■ Provided records:

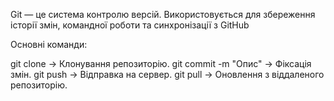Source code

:  Git — це система контролю версій. Використовується для збереження історії змін, командної роботи та синхронізації з GitHub

 Основні команди:

git clone → Клонування репозиторію.
git commit -m "Опис" → Фіксація змін.
git push → Відправка на сервер.
git pull → Оновлення з віддаленого репозиторію.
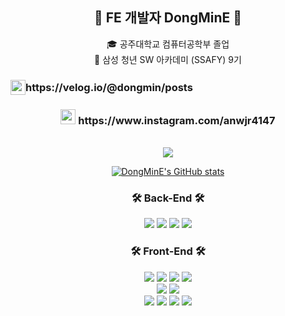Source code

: <div align="center">

## 👋 FE 개발자 DongMinE 👋

🎓 공주대학교 컴퓨터공학부 졸업</br>
🔎 삼성 청년 SW 아카데미 (SSAFY) 9기 </br>

<h3 style="display: flex; align-items: center;">
 <img src="https://noticon-static.tammolo.com/dgggcrkxq/image/upload/v1567008788/noticon/hbwtrewlv2xxxyqe3qpm" style="width:24px;"/>
 https://velog.io/@dongmin/posts
</h3>
<h3>
 <img src="https://noticon-static.tammolo.com/dgggcrkxq/image/upload/v1567008788/noticon/bqjhb6xvljt9viccy6lh.png" style="width:24px;"/>
 https://www.instagram.com/anwjr4147
</h3>

<br>
 
<img  src="http://mazassumnida.wtf/api/v2/generate_badge?boj=anwjr41"/>

[![DongMinE's GitHub stats](https://github-readme-stats.vercel.app/api?username=DongMinE&include_all_commits=true&show_icons=true&theme=cobalt)](https://github.com/DongMinE/github-readme-stats)
</div>


<div align="center">

### 🛠 Back-End 🛠

<img src="https://img.shields.io/badge/-JAVA-007396?style=flat-square&logo=Java&logoColor=white"> 
<img src="https://img.shields.io/badge/-Spring Boot-6DB33F?style=flat-square&logo=SpringBoot&logoColor=white"/> 
<img src="https://img.shields.io/badge/MySQL-4479A1?style=flat-square&logo=MySQL&logoColor=white"/> 
<img src="https://img.shields.io/badge/Python-3776AB?style=flat-square&logo=Python&logoColor=white"/> 
<br>

### 🛠 Front-End 🛠

<img src="https://img.shields.io/badge/Vue.js-4FC08D?style=flat-square&logo=vuedotjs&logoColor=white"/>
<img src="https://img.shields.io/badge/React-61DAFB?style=flat-square&logo=React&logoColor=white"/>
<img src="https://img.shields.io/badge/React Query-FF4154?style=flat-square&logo=reactquery&logoColor=white"/>
<img src="https://img.shields.io/badge/Next.js-000000?style=flat-square&logo=Next.js&logoColor=white"/>
</br>

<img src="https://img.shields.io/badge/Javascript-F7DF1E?style=flat-square&logo=javascript&logoColor=white"/>
<img src="https://img.shields.io/badge/Typescript-3178C6?style=flat-square&logo=typescript&logoColor=white"/>
</br>

<img src="https://img.shields.io/badge/Tailwind CSS-06B6D4?style=flat-square&logo=tailwindcss&logoColor=white"/>
<img src="https://img.shields.io/badge/CSS modules-000000?style=flat-square&logo=cssmodules&logoColor=white"/>

<img src="https://img.shields.io/badge/Recoil-3578E5?style=flat-square&logo=recoil&logoColor=white"/>
<img src="https://img.shields.io/badge/Redux-764ABC?style=flat-square&logo=redux&logoColor=white"/>

</div>

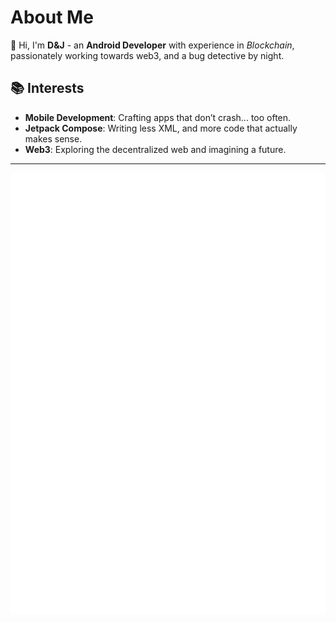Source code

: # About Me
👋 Hi, I'm **D&J** - an **Android Developer** with experience in _Blockchain_, passionately working towards web3, and a bug detective by night.


## 📚 Interests

- **Mobile Development**: Crafting apps that don’t crash... too often.
- **Jetpack Compose**: Writing less XML, and more code that actually makes sense.
- **Web3**: Exploring the decentralized web and imagining a future.
  
---

![Metrics](/dj.profile.svg)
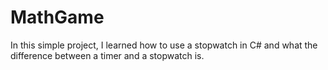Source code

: # MathGame

In this simple project, I learned how to use a stopwatch in C# and what the difference between a timer and a stopwatch is.
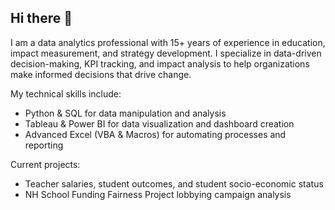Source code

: ## Hi there 👋

I am a data analytics professional with 15+ years of experience in education, impact measurement, and strategy development. I specialize in data-driven decision-making, KPI tracking, and impact analysis to help organizations make informed decisions that drive change. 

My technical skills include:
* Python & SQL for data manipulation and analysis
* Tableau & Power BI for data visualization and dashboard creation
* Advanced Excel (VBA & Macros) for automating processes and reporting

Current projects:
* Teacher salaries, student outcomes, and student socio-economic status
* NH School Funding Fairness Project lobbying campaign analysis
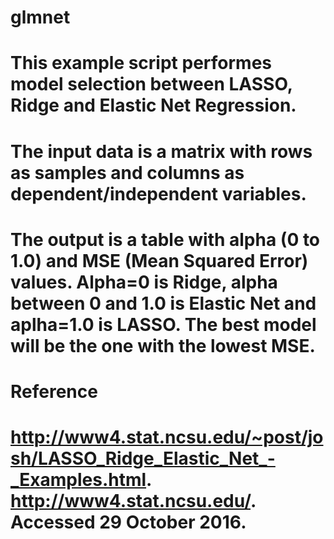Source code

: # glmnet
# This example script performes model selection between LASSO, Ridge and Elastic Net Regression.
# The input data is a matrix with rows as samples and columns as dependent/independent variables.
# The output is a table with alpha (0 to 1.0) and MSE (Mean Squared Error) values. Alpha=0 is Ridge, alpha between 0 and 1.0 is Elastic Net and aplha=1.0 is LASSO. The best model will be the one with the lowest MSE.

# Reference

# http://www4.stat.ncsu.edu/~post/josh/LASSO_Ridge_Elastic_Net_-_Examples.html. http://www4.stat.ncsu.edu/. Accessed 29 October 2016. 
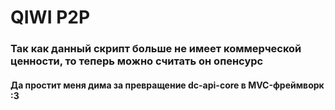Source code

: # QIWI P2P

### Так как данный скрипт больше не имеет коммерческой ценности, то теперь можно считать он опенсурс

#### Да простит меня дима за превращение dc-api-core в MVC-фреймворк :3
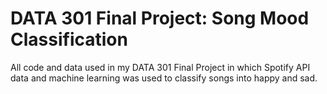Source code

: # DATA 301 Final Project: Song Mood Classification

All code and data used in my DATA 301 Final Project in which Spotify API data and machine learning was used to classify songs into happy and sad.
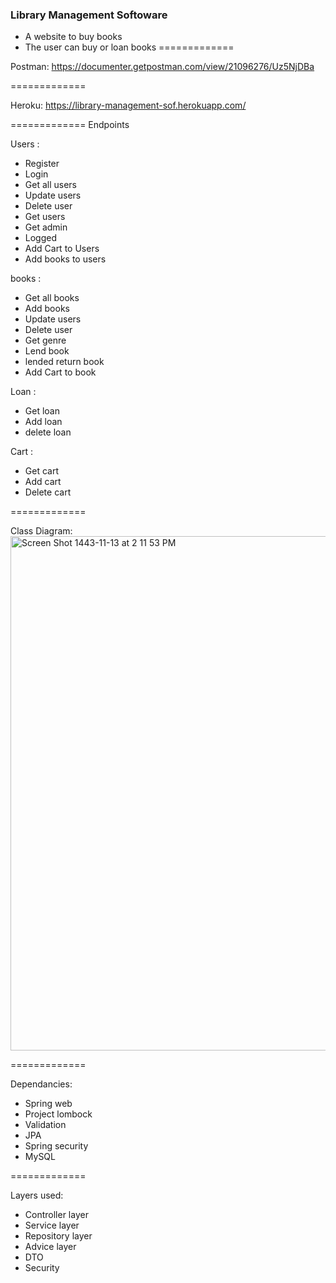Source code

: ### Library Management Softoware

- A website to buy books
- The user can buy or loan books
=============


Postman:
https://documenter.getpostman.com/view/21096276/Uz5NjDBa


=============

Heroku:
https://library-management-sof.herokuapp.com/




=============
Endpoints


Users :

- Register
- Login
- Get all users
- Update users
- Delete user
- Get users
- Get admin
- Logged
- Add Cart to Users
- Add books to users

books :

- Get all books
- Add books
- Update users
- Delete user
- Get genre
- Lend book
- lended return book
- Add Cart to book

Loan :

- Get loan
- Add loan
- delete loan

Cart :

- Get cart
- Add cart
- Delete cart

=============

Class Diagram: <img width="823" alt="Screen Shot 1443-11-13 at 2 11 53 PM" src="https://user-images.githubusercontent.com/83320125/173230296-1e3ba83c-4468-4d78-b678-8f5672eb3920.png">


=============

Dependancies:

- Spring web
- Project lombock
- Validation
- JPA
- Spring security
- MySQL

=============

Layers used:

- Controller layer
- Service layer
- Repository layer
- Advice layer
- DTO
- Security

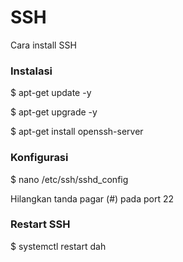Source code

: # SSH
Cara install SSH

<h3>Instalasi</h3>
<p>$ apt-get update -y</p>
<p>$ apt-get upgrade -y</p>
<p>$ apt-get install openssh-server</p>
<h3>Konfigurasi</h3>
<p>$ nano /etc/ssh/sshd_config</p>
<p>Hilangkan tanda pagar (#) pada port 22</p>
<h3>Restart SSH</h3>
<p>$ systemctl restart dah</p>
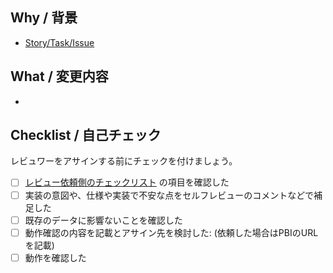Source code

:## Why / 背景

- [Story/Task/Issue](ここにURLを記載)

## What / 変更内容

- 

## Checklist / 自己チェック

レビュワーをアサインする前にチェックを付けましょう。

- [ ] [レビュー依頼側のチェックリスト](https://www.notion.so/henry-inc/Code-review-55c4fcd2587444ca987480a813a7b93a) の項目を確認した
- [ ] 実装の意図や、仕様や実装で不安な点をセルフレビューのコメントなどで補足した
- [ ] 既存のデータに影響ないことを確認した
- [ ] 動作確認の内容を記載とアサイン先を検討した: (依頼した場合はPBIのURLを記載)
- [ ] 動作を確認した

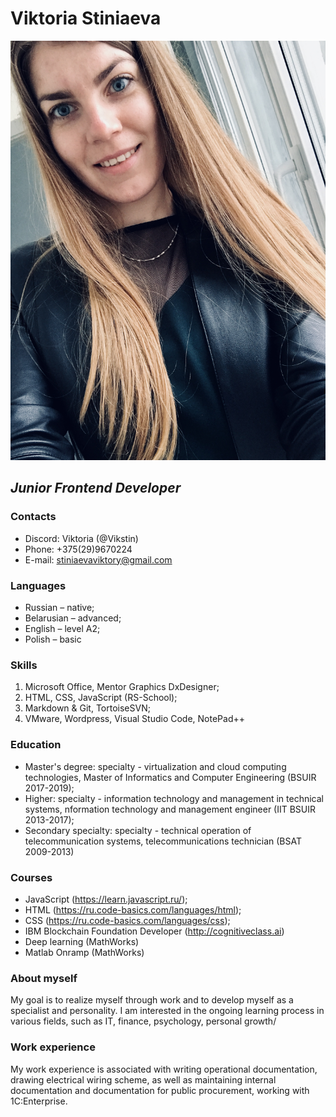 # **Viktoria Stiniaeva**
![photo Viktoria Stiniaeva](myPhoto.JPG)
## *Junior Frontend Developer*

### Contacts 
* Discord: Viktoria (@Vikstin)
* Phone: +375(29)9670224
* E-mail: stiniaevaviktory@gmail.com
### Languages
* Russian – native;
* Belarusian – advanced;
* English – level A2;
* Polish – basic
### Skills
1. Microsoft Office, Mentor Graphics DxDesigner;
1. HTML, CSS, JavaScript (RS-School);
1. Markdown & Git, TortoiseSVN;
1. VMware, Wordpress, Visual Studio Code, NotePad++
### Education
* Master's degree: specialty - virtualization and cloud computing technologies, Master of Informatics and Computer Engineering (BSUIR 2017-2019);
* Higher: specialty - information technology and management in technical systems, nformation technology and management engineer (IIT BSUIR 2013-2017);
* Secondary specialty: specialty - technical operation of telecommunication systems, telecommunications technician (BSAT 2009-2013)
### Courses
* JavaScript (https://learn.javascript.ru/);
* HTML (https://ru.code-basics.com/languages/html);
* CSS (https://ru.code-basics.com/languages/css);
* IBM Blockchain Foundation Developer (http://cognitiveclass.ai)
* Deep learning (MathWorks)
* Matlab Onramp (MathWorks)
### About myself
My goal is to realize myself through work and to develop myself as a specialist and personality. I am interested in the ongoing learning process in various fields, such as IT, finance, psychology, personal growth/
### Work experience
My work experience is associated with writing operational documentation, drawing electrical wiring scheme, as well as maintaining internal documentation and documentation for public procurement, working with 1C:Enterprise.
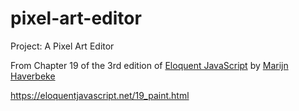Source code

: # pixel-art-editor
Project: A Pixel Art Editor 

From Chapter 19 of the 3rd edition of [Eloquent JavaScript](https://eloquentjavascript.net) by [Marijn Haverbeke](https://twitter.com/MarijnJH)

https://eloquentjavascript.net/19_paint.html
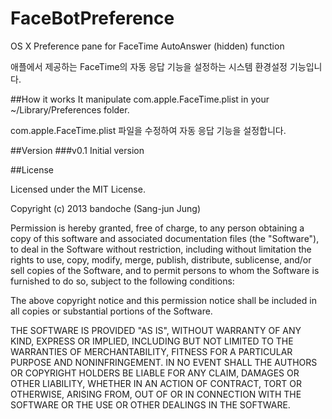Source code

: FaceBotPreference
=================

OS X Preference pane for FaceTime AutoAnswer (hidden) function

애플에서 제공하는 FaceTime의 자동 응답 기능을 설정하는 시스템 환경설정 기능입니다.

##How it works
It manipulate com.apple.FaceTime.plist in your ~/Library/Preferences folder.

com.apple.FaceTime.plist 파일을 수정하여 자동 응답 기능을 설정합니다.

##Version
###v0.1
Initial version

##License

Licensed under the MIT License.

Copyright (c) 2013 bandoche (Sang-jun Jung)

Permission is hereby granted, free of charge, to any person
obtaining a copy of this software and associated documentation
files (the "Software"), to deal in the Software without
restriction, including without limitation the rights to use,
copy, modify, merge, publish, distribute, sublicense, and/or sell
copies of the Software, and to permit persons to whom the
Software is furnished to do so, subject to the following
conditions:

The above copyright notice and this permission notice shall be
included in all copies or substantial portions of the Software.

THE SOFTWARE IS PROVIDED "AS IS", WITHOUT WARRANTY OF ANY KIND,
EXPRESS OR IMPLIED, INCLUDING BUT NOT LIMITED TO THE WARRANTIES
OF MERCHANTABILITY, FITNESS FOR A PARTICULAR PURPOSE AND
NONINFRINGEMENT. IN NO EVENT SHALL THE AUTHORS OR COPYRIGHT
HOLDERS BE LIABLE FOR ANY CLAIM, DAMAGES OR OTHER LIABILITY,
WHETHER IN AN ACTION OF CONTRACT, TORT OR OTHERWISE, ARISING
FROM, OUT OF OR IN CONNECTION WITH THE SOFTWARE OR THE USE OR
OTHER DEALINGS IN THE SOFTWARE.
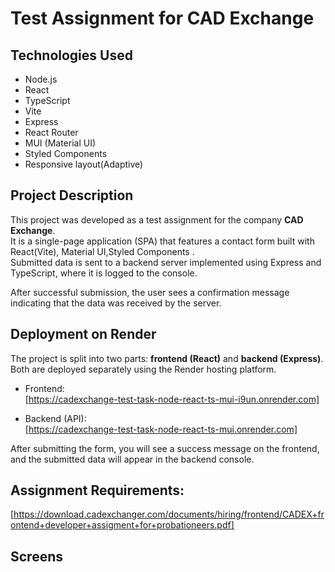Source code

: # Test Assignment for CAD Exchange

## Technologies Used

- Node.js  
- React  
- TypeScript  
- Vite  
- Express  
- React Router  
- MUI (Material UI)  
- Styled Components  
- Responsive layout(Adaptive)

## Project Description

This project was developed as a test assignment for the company **CAD Exchange**.  
It is a single-page application (SPA) that features a contact form built with React(Vite), Material UI,Styled Components .  
Submitted data is sent to a backend server implemented using Express and TypeScript, where it is logged to the console.

After successful submission, the user sees a confirmation message indicating that the data was received by the server.

## Deployment on Render

The project is split into two parts: **frontend (React)** and **backend (Express)**.  
Both are deployed separately using the Render hosting platform.

- Frontend:  
  [https://cadexchange-test-task-node-react-ts-mui-i9un.onrender.com]

- Backend (API):  
  [https://cadexchange-test-task-node-react-ts-mui.onrender.com]

After submitting the form, you will see a success message on the frontend, and the submitted data will appear in the backend console.

## Assignment Requirements:
  [https://download.cadexchanger.com/documents/hiring/frontend/CADEX+frontend+developer+assigment+for+probationeers.pdf]

## Screens





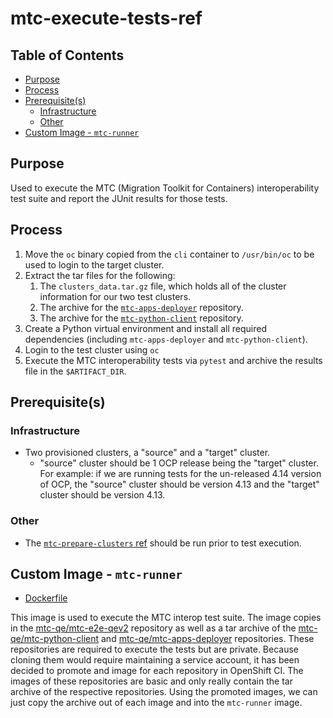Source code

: # mtc-execute-tests-ref<!-- omit from toc -->

## Table of Contents<!-- omit from toc -->

- [Purpose](#purpose)
- [Process](#process)
- [Prerequisite(s)](#prerequisites)
  - [Infrastructure](#infrastructure)
  - [Other](#other)
- [Custom Image - `mtc-runner`](#custom-image---mtc-runner)

## Purpose

Used to execute the MTC (Migration Toolkit for Containers) interoperability test suite and report the JUnit results for those tests.

## Process

1. Move the `oc` binary copied from the `cli` container to `/usr/bin/oc` to be used to login to the target cluster.
2. Extract the tar files for the following:
   1. The `clusters_data.tar.gz` file, which holds all of the cluster information for our two test clusters.
   2. The archive for the [`mtc-apps-deployer`](https://github.com/mtc-qe/mtc-apps-deployer) repository.
   3. The archive for the [`mtc-python-client`](https://github.com/mtc-qe/mtc-python-client) repository.
3. Create a Python virtual environment and install all required dependencies (including `mtc-apps-deployer` and `mtc-python-client`).
4. Login to the test cluster using `oc`
5. Execute the MTC interoperability tests via `pytest` and archive the results file in the `$ARTIFACT_DIR`.

## Prerequisite(s)

### Infrastructure

- Two provisioned clusters, a "source" and a "target" cluster.
  - "source" cluster should be 1 OCP release being the "target" cluster. For example: if we are running tests for the un-released 4.14 version of OCP, the "source" cluster should be version 4.13 and the "target" cluster should be version 4.13.

### Other

- The [`mtc-prepare-clusters` ref](../prepare-clusters/README.md) should be run prior to test execution.

## Custom Image - `mtc-runner`

- [Dockerfile](https://github.com/mtc-qe/mtc-e2e-qev2/blob/master/dockerfiles/interop/Dockerfile)
  
This image is used to execute the MTC interop test suite. The image copies in the [mtc-qe/mtc-e2e-qev2](https://github.com/mtc-qe/mtc-e2e-qev2) repository as well as a tar archive of the [mtc-qe/mtc-python-client](https://github.com/mtc-qe/mtc-python-client) and [mtc-qe/mtc-apps-deployer](https://github.com/mtc-qe/mtc-apps-deployer) repositories. These repositories are required to execute the tests but are private. Because cloning them would require maintaining a service account, it has been decided to promote and image for each repository in OpenShift CI. The images of these repositories are basic and only really contain the tar archive of the respective repositories. Using the promoted images, we can just copy the archive out of each image and into the `mtc-runner` image.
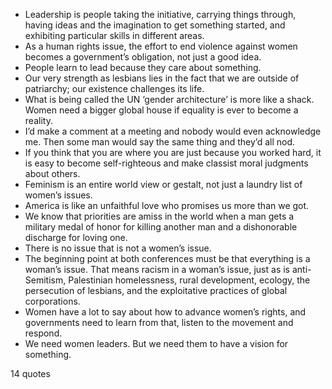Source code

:  - Leadership is people taking the initiative, carrying things through, having ideas and the imagination to get something started, and exhibiting particular skills in different areas.
 - As a human rights issue, the effort to end violence against women becomes a government’s obligation, not just a good idea.
 - People learn to lead because they care about something.
 - Our very strength as lesbians lies in the fact that we are outside of patriarchy; our existence challenges its life.
 - What is being called the UN ‘gender architecture’ is more like a shack. Women need a bigger global house if equality is ever to become a reality.
 - I’d make a comment at a meeting and nobody would even acknowledge me. Then some man would say the same thing and they’d all nod.
 - If you think that you are where you are just because you worked hard, it is easy to become self-righteous and make classist moral judgments about others.
 - Feminism is an entire world view or gestalt, not just a laundry list of women’s issues.
 - America is like an unfaithful love who promises us more than we got.
 - We know that priorities are amiss in the world when a man gets a military medal of honor for killing another man and a dishonorable discharge for loving one.
 - There is no issue that is not a women’s issue.
 - The beginning point at both conferences must be that everything is a woman’s issue. That means racism in a woman’s issue, just as is anti-Semitism, Palestinian homelessness, rural development, ecology, the persecution of lesbians, and the exploitative practices of global corporations.
 - Women have a lot to say about how to advance women’s rights, and governments need to learn from that, listen to the movement and respond.
 - We need women leaders. But we need them to have a vision for something.

14 quotes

■ Problem:
Would you transcribe the lines above exactly, going from the line bearing "- Project lombock" through the line bearing "Engineering (BSUIR 2017-2019);", and drop the pictures from the copy?

■ Response area:
- Project lombock
- Validation
- JPA
- Spring security
- MySQL

=============

Layers used:

- Controller layer
- Service layer
- Repository layer
- Advice layer
- DTO
- Security

Source code

: # SSH
Cara install SSH

<h3>Instalasi</h3>
<p>$ apt-get update -y</p>
<p>$ apt-get upgrade -y</p>
<p>$ apt-get install openssh-server</p>
<h3>Konfigurasi</h3>
<p>$ nano /etc/ssh/sshd_config</p>
<p>Hilangkan tanda pagar (#) pada port 22</p>
<h3>Restart SSH</h3>
<p>$ systemctl restart dah</p>
Source code

:## Why / 背景

- [Story/Task/Issue](ここにURLを記載)

## What / 変更内容

- 

## Checklist / 自己チェック

レビュワーをアサインする前にチェックを付けましょう。

- [ ] [レビュー依頼側のチェックリスト](https://www.notion.so/henry-inc/Code-review-55c4fcd2587444ca987480a813a7b93a) の項目を確認した
- [ ] 実装の意図や、仕様や実装で不安な点をセルフレビューのコメントなどで補足した
- [ ] 既存のデータに影響ないことを確認した
- [ ] 動作確認の内容を記載とアサイン先を検討した: (依頼した場合はPBIのURLを記載)
- [ ] 動作を確認した

 # **Viktoria Stiniaeva**
![photo Viktoria Stiniaeva](myPhoto.JPG)
## *Junior Frontend Developer*

### Contacts 
* Discord: Viktoria (@Vikstin)
* Phone: +375(29)9670224
* E-mail: stiniaevaviktory@gmail.com
### Languages
* Russian – native;
* Belarusian – advanced;
* English – level A2;
* Polish – basic
### Skills
1. Microsoft Office, Mentor Graphics DxDesigner;
1. HTML, CSS, JavaScript (RS-School);
1. Markdown & Git, TortoiseSVN;
1. VMware, Wordpress, Visual Studio Code, NotePad++
### Education
* Master's degree: specialty - virtualization and cloud computing technologies, Master of Informatics and Computer Engineering (BSUIR 2017-2019);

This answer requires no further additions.